Cead Mile Failte — A hundred thousand welcomes — from the Greater New Haven St. Patrick’s Day Parade Committee. The St. Patrick’s Day Parade tradition was born in New Haven on March 17, 1842, when about 90 members of the Hibernian Provident Society, a mutual aid organization formed the previous year, marched through the city streets behind a banner made especially for the occasion.
Lovingly sewn into the banner were traditional Irish depictions: St. Patrick in his bishop’s robes, an Irish wolfhound, a harp, shamrocks, and a portrait of Gen. Richard Montgomery, the Irish-born hero of the American Revolution. As Joan Moynihan and Neil Hogan, authors of “Images of America: New Haven St. Patrick’s Day Parade” explained, the banner had two mottos which bespoke the dual loyalties of the marchers: “e pluribus unum” and “Erin go bragh.”

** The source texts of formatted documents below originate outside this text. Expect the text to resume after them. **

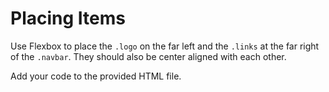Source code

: # Placing Items

Use Flexbox to place the `.logo` on the far left and the `.links` at the far right of the `.navbar`. They should also be center aligned with each other.

Add your code to the provided HTML file.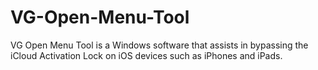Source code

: # VG-Open-Menu-Tool
VG Open Menu Tool is a Windows software that assists in bypassing the iCloud Activation Lock on iOS devices such as iPhones and iPads.
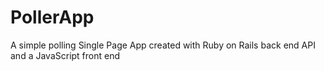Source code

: # PollerApp
A simple polling Single Page App created with Ruby on Rails back end API and a JavaScript front end
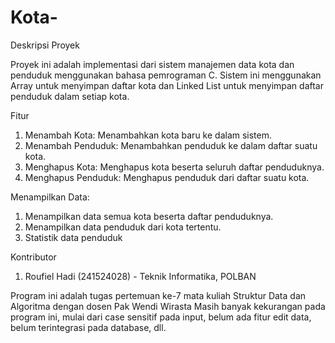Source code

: # Kota-
Deskripsi Proyek

Proyek ini adalah implementasi dari sistem manajemen data kota dan penduduk menggunakan bahasa pemrograman C. Sistem ini menggunakan Array untuk menyimpan daftar kota dan Linked List untuk menyimpan daftar penduduk dalam setiap kota.

Fitur
1. Menambah Kota: Menambahkan kota baru ke dalam sistem.
2. Menambah Penduduk: Menambahkan penduduk ke dalam daftar suatu kota.
3. Menghapus Kota: Menghapus kota beserta seluruh daftar penduduknya.
4. Menghapus Penduduk: Menghapus penduduk dari daftar suatu kota.

Menampilkan Data:
1. Menampilkan data semua kota beserta daftar penduduknya.
2. Menampilkan data penduduk dari kota tertentu.
3. Statistik data penduduk

Kontributor
1. Roufiel Hadi (241524028) - Teknik Informatika, POLBAN

Program ini adalah tugas pertemuan ke-7 mata kuliah Struktur Data dan Algoritma dengan dosen Pak Wendi Wirasta
Masih banyak kekurangan pada program ini, mulai dari case sensitif pada input, belum ada fitur edit data, belum terintegrasi pada database, dll.
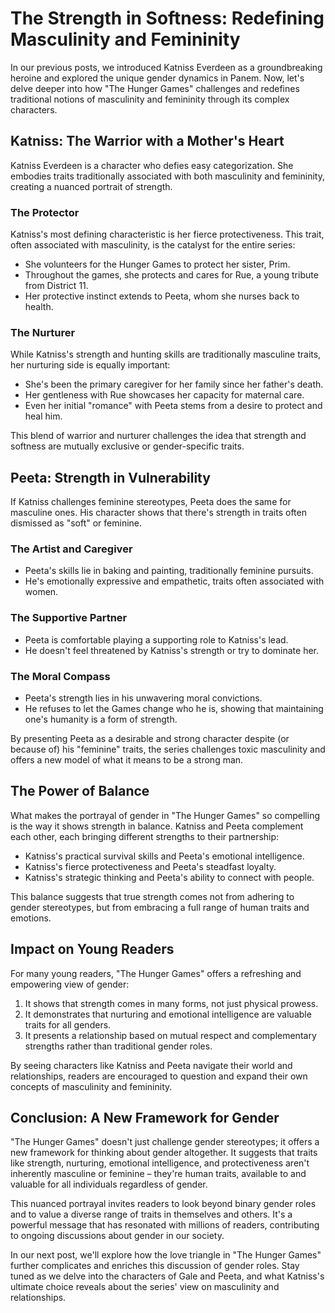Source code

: # The Strength in Softness: Redefining Masculinity and Femininity

In our previous posts, we introduced Katniss Everdeen as a groundbreaking heroine and explored the unique gender dynamics in Panem. Now, let's delve deeper into how "The Hunger Games" challenges and redefines traditional notions of masculinity and femininity through its complex characters.

## Katniss: The Warrior with a Mother's Heart

Katniss Everdeen is a character who defies easy categorization. She embodies traits traditionally associated with both masculinity and femininity, creating a nuanced portrait of strength.

### The Protector
Katniss's most defining characteristic is her fierce protectiveness. This trait, often associated with masculinity, is the catalyst for the entire series:

- She volunteers for the Hunger Games to protect her sister, Prim.
- Throughout the games, she protects and cares for Rue, a young tribute from District 11.
- Her protective instinct extends to Peeta, whom she nurses back to health.

### The Nurturer
While Katniss's strength and hunting skills are traditionally masculine traits, her nurturing side is equally important:

- She's been the primary caregiver for her family since her father's death.
- Her gentleness with Rue showcases her capacity for maternal care.
- Even her initial "romance" with Peeta stems from a desire to protect and heal him.

This blend of warrior and nurturer challenges the idea that strength and softness are mutually exclusive or gender-specific traits.

## Peeta: Strength in Vulnerability

If Katniss challenges feminine stereotypes, Peeta does the same for masculine ones. His character shows that there's strength in traits often dismissed as "soft" or feminine.

### The Artist and Caregiver
- Peeta's skills lie in baking and painting, traditionally feminine pursuits.
- He's emotionally expressive and empathetic, traits often associated with women.

### The Supportive Partner
- Peeta is comfortable playing a supporting role to Katniss's lead.
- He doesn't feel threatened by Katniss's strength or try to dominate her.

### The Moral Compass
- Peeta's strength lies in his unwavering moral convictions.
- He refuses to let the Games change who he is, showing that maintaining one's humanity is a form of strength.

By presenting Peeta as a desirable and strong character despite (or because of) his "feminine" traits, the series challenges toxic masculinity and offers a new model of what it means to be a strong man.

## The Power of Balance

What makes the portrayal of gender in "The Hunger Games" so compelling is the way it shows strength in balance. Katniss and Peeta complement each other, each bringing different strengths to their partnership:

- Katniss's practical survival skills and Peeta's emotional intelligence.
- Katniss's fierce protectiveness and Peeta's steadfast loyalty.
- Katniss's strategic thinking and Peeta's ability to connect with people.

This balance suggests that true strength comes not from adhering to gender stereotypes, but from embracing a full range of human traits and emotions.

## Impact on Young Readers

For many young readers, "The Hunger Games" offers a refreshing and empowering view of gender:

1. It shows that strength comes in many forms, not just physical prowess.
2. It demonstrates that nurturing and emotional intelligence are valuable traits for all genders.
3. It presents a relationship based on mutual respect and complementary strengths rather than traditional gender roles.

By seeing characters like Katniss and Peeta navigate their world and relationships, readers are encouraged to question and expand their own concepts of masculinity and femininity.

## Conclusion: A New Framework for Gender

"The Hunger Games" doesn't just challenge gender stereotypes; it offers a new framework for thinking about gender altogether. It suggests that traits like strength, nurturing, emotional intelligence, and protectiveness aren't inherently masculine or feminine – they're human traits, available to and valuable for all individuals regardless of gender.

This nuanced portrayal invites readers to look beyond binary gender roles and to value a diverse range of traits in themselves and others. It's a powerful message that has resonated with millions of readers, contributing to ongoing discussions about gender in our society.

In our next post, we'll explore how the love triangle in "The Hunger Games" further complicates and enriches this discussion of gender roles. Stay tuned as we delve into the characters of Gale and Peeta, and what Katniss's ultimate choice reveals about the series' view on masculinity and relationships.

Since the mid-1950’s the St. Patrick’s Day Parade of Greater New Haven has become one of New England’s premier Irish events. It is the largest, single-day spectator event in the State of Connecticut. As the 6th oldest parade in the nation, its fame was recognized by the Library of Congress in 1999. This keepsake of New Haven’s Irish community became a national keepsake when the Library of Congress selected the Greater New Haven St. Patrick’s Day Parade as an outstanding example of American folk life. (Moynihan and Hogan)

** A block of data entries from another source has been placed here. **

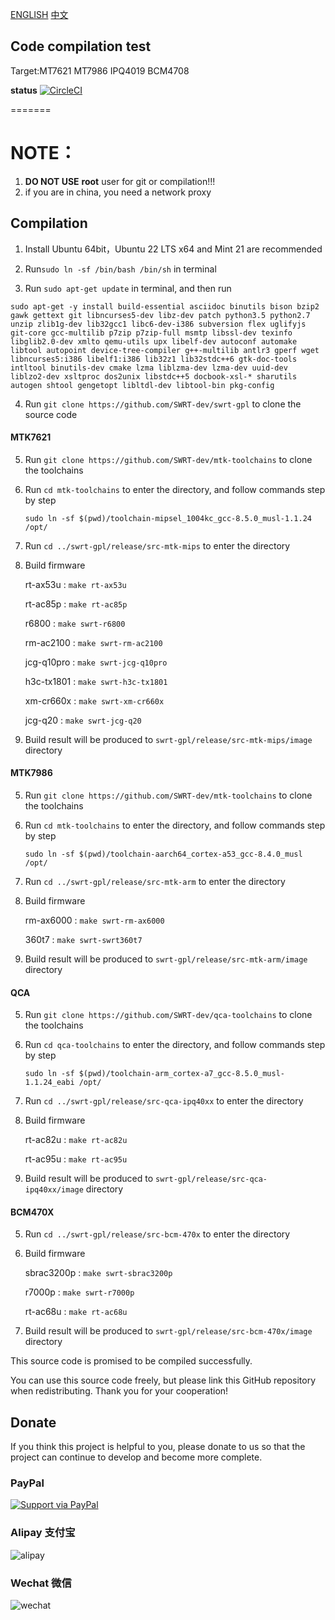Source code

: 
[ENGLISH](README_en.md) [中文](README.md)

## Code compilation test

Target:MT7621 MT7986 IPQ4019 BCM4708

**status** [![CircleCI](https://dl.circleci.com/status-badge/img/gh/SWRT-dev/swrt-gpl/tree/master.svg?style=svg)](https://dl.circleci.com/status-badge/redirect/gh/SWRT-dev/swrt-gpl/tree/master)

=======

NOTE：
======

1. **DO NOT USE** **root** user for git or compilation!!!
2. if you are in china, you need a network proxy

## Compilation

1. Install Ubuntu 64bit，Ubuntu 22 LTS x64 and Mint 21 are recommended

2. Run`sudo ln -sf /bin/bash /bin/sh` in terminal

3. Run `sudo apt-get update` in terminal, and then run

`
sudo apt-get -y install build-essential asciidoc binutils bison bzip2 gawk gettext git libncurses5-dev libz-dev patch python3.5 python2.7 unzip zlib1g-dev lib32gcc1 libc6-dev-i386 subversion flex uglifyjs git-core gcc-multilib p7zip p7zip-full msmtp libssl-dev texinfo libglib2.0-dev xmlto qemu-utils upx libelf-dev autoconf automake libtool autopoint device-tree-compiler g++-multilib antlr3 gperf wget libncurses5:i386 libelf1:i386 lib32z1 lib32stdc++6 gtk-doc-tools intltool binutils-dev cmake lzma liblzma-dev lzma-dev uuid-dev liblzo2-dev xsltproc dos2unix libstdc++5 docbook-xsl-* sharutils autogen shtool gengetopt libltdl-dev libtool-bin pkg-config
`

4. Run `git clone https://github.com/SWRT-dev/swrt-gpl` to clone the source code 
   
#### MTK7621

5. Run `git clone https://github.com/SWRT-dev/mtk-toolchains` to clone the toolchains

6. Run `cd mtk-toolchains` to enter the directory, and follow commands step by step 

	`sudo ln -sf $(pwd)/toolchain-mipsel_1004kc_gcc-8.5.0_musl-1.1.24 /opt/`

7. Run `cd ../swrt-gpl/release/src-mtk-mips` to enter the directory

8. Build firmware

	rt-ax53u : `make rt-ax53u`

	rt-ac85p : `make rt-ac85p`

	r6800 : `make swrt-r6800`

	rm-ac2100 : `make swrt-rm-ac2100`

	jcg-q10pro : `make swrt-jcg-q10pro`

	h3c-tx1801 : `make swrt-h3c-tx1801`

	xm-cr660x : `make swrt-xm-cr660x`

   jcg-q20 : `make swrt-jcg-q20`

9. Build result will be produced to `swrt-gpl/release/src-mtk-mips/image` directory

#### MTK7986

5. Run `git clone https://github.com/SWRT-dev/mtk-toolchains` to clone the toolchains

6. Run `cd mtk-toolchains` to enter the directory, and follow commands step by step 

   `sudo ln -sf $(pwd)/toolchain-aarch64_cortex-a53_gcc-8.4.0_musl /opt/`

7. Run `cd ../swrt-gpl/release/src-mtk-arm` to enter the directory

8. Build firmware

	rm-ax6000 : `make swrt-rm-ax6000`

	360t7 : `make swrt-swrt360t7`

9. Build result will be produced to `swrt-gpl/release/src-mtk-arm/image` directory

#### QCA

5. Run `git clone https://github.com/SWRT-dev/qca-toolchains` to clone the toolchains

6. Run `cd qca-toolchains` to enter the directory, and follow commands step by step 

	`sudo ln -sf $(pwd)/toolchain-arm_cortex-a7_gcc-8.5.0_musl-1.1.24_eabi /opt/`

7. Run `cd ../swrt-gpl/release/src-qca-ipq40xx` to enter the directory

8. Build firmware

	rt-ac82u : `make rt-ac82u`

	rt-ac95u : `make rt-ac95u`

9. Build result will be produced to `swrt-gpl/release/src-qca-ipq40xx/image` directory

#### BCM470X

5. Run `cd ../swrt-gpl/release/src-bcm-470x`  to enter the directory

6. Build firmware

	sbrac3200p : `make swrt-sbrac3200p`

	r7000p : `make swrt-r7000p`

	rt-ac68u : `make rt-ac68u`

7. Build result will be produced to `swrt-gpl/release/src-bcm-470x/image` directory


This source code is promised to be compiled successfully.

You can use this source code freely, but please link this GitHub repository when redistributing. Thank you for your cooperation!

## Donate

If you think this project is helpful to you, please donate to us so that the project can continue to develop and become more complete. 

### PayPal

[![Support via PayPal](https://cdn.rawgit.com/twolfson/paypal-github-button/1.0.0/dist/button.svg)](https://paypal.me/paldier9/)

### Alipay 支付宝

![alipay](doc/alipay_donate.jpg)

### Wechat 微信
  
![wechat](doc/wechat_donate.jpg)



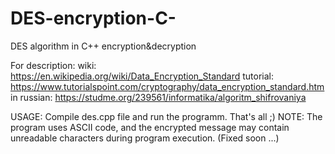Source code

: # DES-encryption-C-
DES algorithm in C++ encryption&amp;decryption

For description:
wiki: https://en.wikipedia.org/wiki/Data_Encryption_Standard
tutorial: https://www.tutorialspoint.com/cryptography/data_encryption_standard.htm
in russian: https://studme.org/239561/informatika/algoritm_shifrovaniya

USAGE:
Compile des.cpp file and run the programm. That's all ;)
NOTE: The program uses ASCII code, and the encrypted message may contain unreadable characters during program execution. (Fixed soon ...)
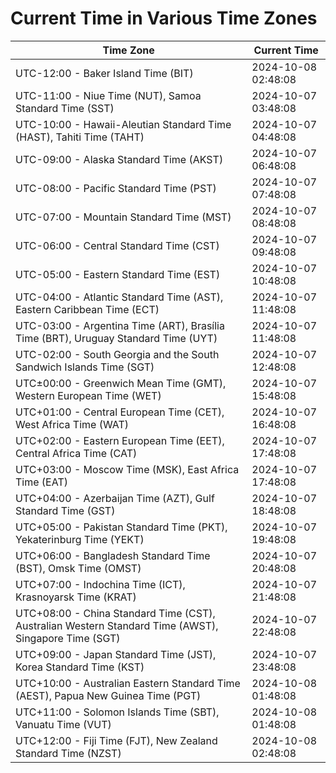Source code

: # Current Time in Various Time Zones

| Time Zone | Current Time |
|-----------|--------------|
| UTC-12:00 - Baker Island Time (BIT) | 2024-10-08 02:48:08 |
| UTC-11:00 - Niue Time (NUT), Samoa Standard Time (SST) | 2024-10-07 03:48:08 |
| UTC-10:00 - Hawaii-Aleutian Standard Time (HAST), Tahiti Time (TAHT) | 2024-10-07 04:48:08 |
| UTC-09:00 - Alaska Standard Time (AKST) | 2024-10-07 06:48:08 |
| UTC-08:00 - Pacific Standard Time (PST) | 2024-10-07 07:48:08 |
| UTC-07:00 - Mountain Standard Time (MST) | 2024-10-07 08:48:08 |
| UTC-06:00 - Central Standard Time (CST) | 2024-10-07 09:48:08 |
| UTC-05:00 - Eastern Standard Time (EST) | 2024-10-07 10:48:08 |
| UTC-04:00 - Atlantic Standard Time (AST), Eastern Caribbean Time (ECT) | 2024-10-07 11:48:08 |
| UTC-03:00 - Argentina Time (ART), Brasília Time (BRT), Uruguay Standard Time (UYT) | 2024-10-07 11:48:08 |
| UTC-02:00 - South Georgia and the South Sandwich Islands Time (SGT) | 2024-10-07 12:48:08 |
| UTC±00:00 - Greenwich Mean Time (GMT), Western European Time (WET) | 2024-10-07 15:48:08 |
| UTC+01:00 - Central European Time (CET), West Africa Time (WAT) | 2024-10-07 16:48:08 |
| UTC+02:00 - Eastern European Time (EET), Central Africa Time (CAT) | 2024-10-07 17:48:08 |
| UTC+03:00 - Moscow Time (MSK), East Africa Time (EAT) | 2024-10-07 17:48:08 |
| UTC+04:00 - Azerbaijan Time (AZT), Gulf Standard Time (GST) | 2024-10-07 18:48:08 |
| UTC+05:00 - Pakistan Standard Time (PKT), Yekaterinburg Time (YEKT) | 2024-10-07 19:48:08 |
| UTC+06:00 - Bangladesh Standard Time (BST), Omsk Time (OMST) | 2024-10-07 20:48:08 |
| UTC+07:00 - Indochina Time (ICT), Krasnoyarsk Time (KRAT) | 2024-10-07 21:48:08 |
| UTC+08:00 - China Standard Time (CST), Australian Western Standard Time (AWST), Singapore Time (SGT) | 2024-10-07 22:48:08 |
| UTC+09:00 - Japan Standard Time (JST), Korea Standard Time (KST) | 2024-10-07 23:48:08 |
| UTC+10:00 - Australian Eastern Standard Time (AEST), Papua New Guinea Time (PGT) | 2024-10-08 01:48:08 |
| UTC+11:00 - Solomon Islands Time (SBT), Vanuatu Time (VUT) | 2024-10-08 01:48:08 |
| UTC+12:00 - Fiji Time (FJT), New Zealand Standard Time (NZST) | 2024-10-08 02:48:08 |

Thank you to all who participate, attend and support the Greater New Haven St. Patrick’s Day Parade. An estimated 325,000 spectators lined the streets of the Elm City in 2012. We are finalizing the 2018 parade which will take place on Sunday, March 11, 2018. We are very proud of this great tradition and we invite you to enjoy the information and history of our great parade in the pages of this web site!
Associated Irish Societies
Background on the AIS
As the Irish population grew in New Haven various Irish organizations were formed: the Sons of Irishmen; Friendly Sons of St. Patrick; the Ancient Order of Hibernians, the oldest catholic lay organization in America; the Irish American Social Club; and the Knights of St. Patrick; (established on March 17, 1878, the Knights have held an annual banquet on St. Patrick’s Day since its inception). These organizations became known as the Associated Irish Societies, and over the years it has been their responsibility to organize and fund the parade along with two “newer” organizations the
New Haven Gaelic Football & Hurling Club and IACC in East Haven and the West Haven Irish American Club.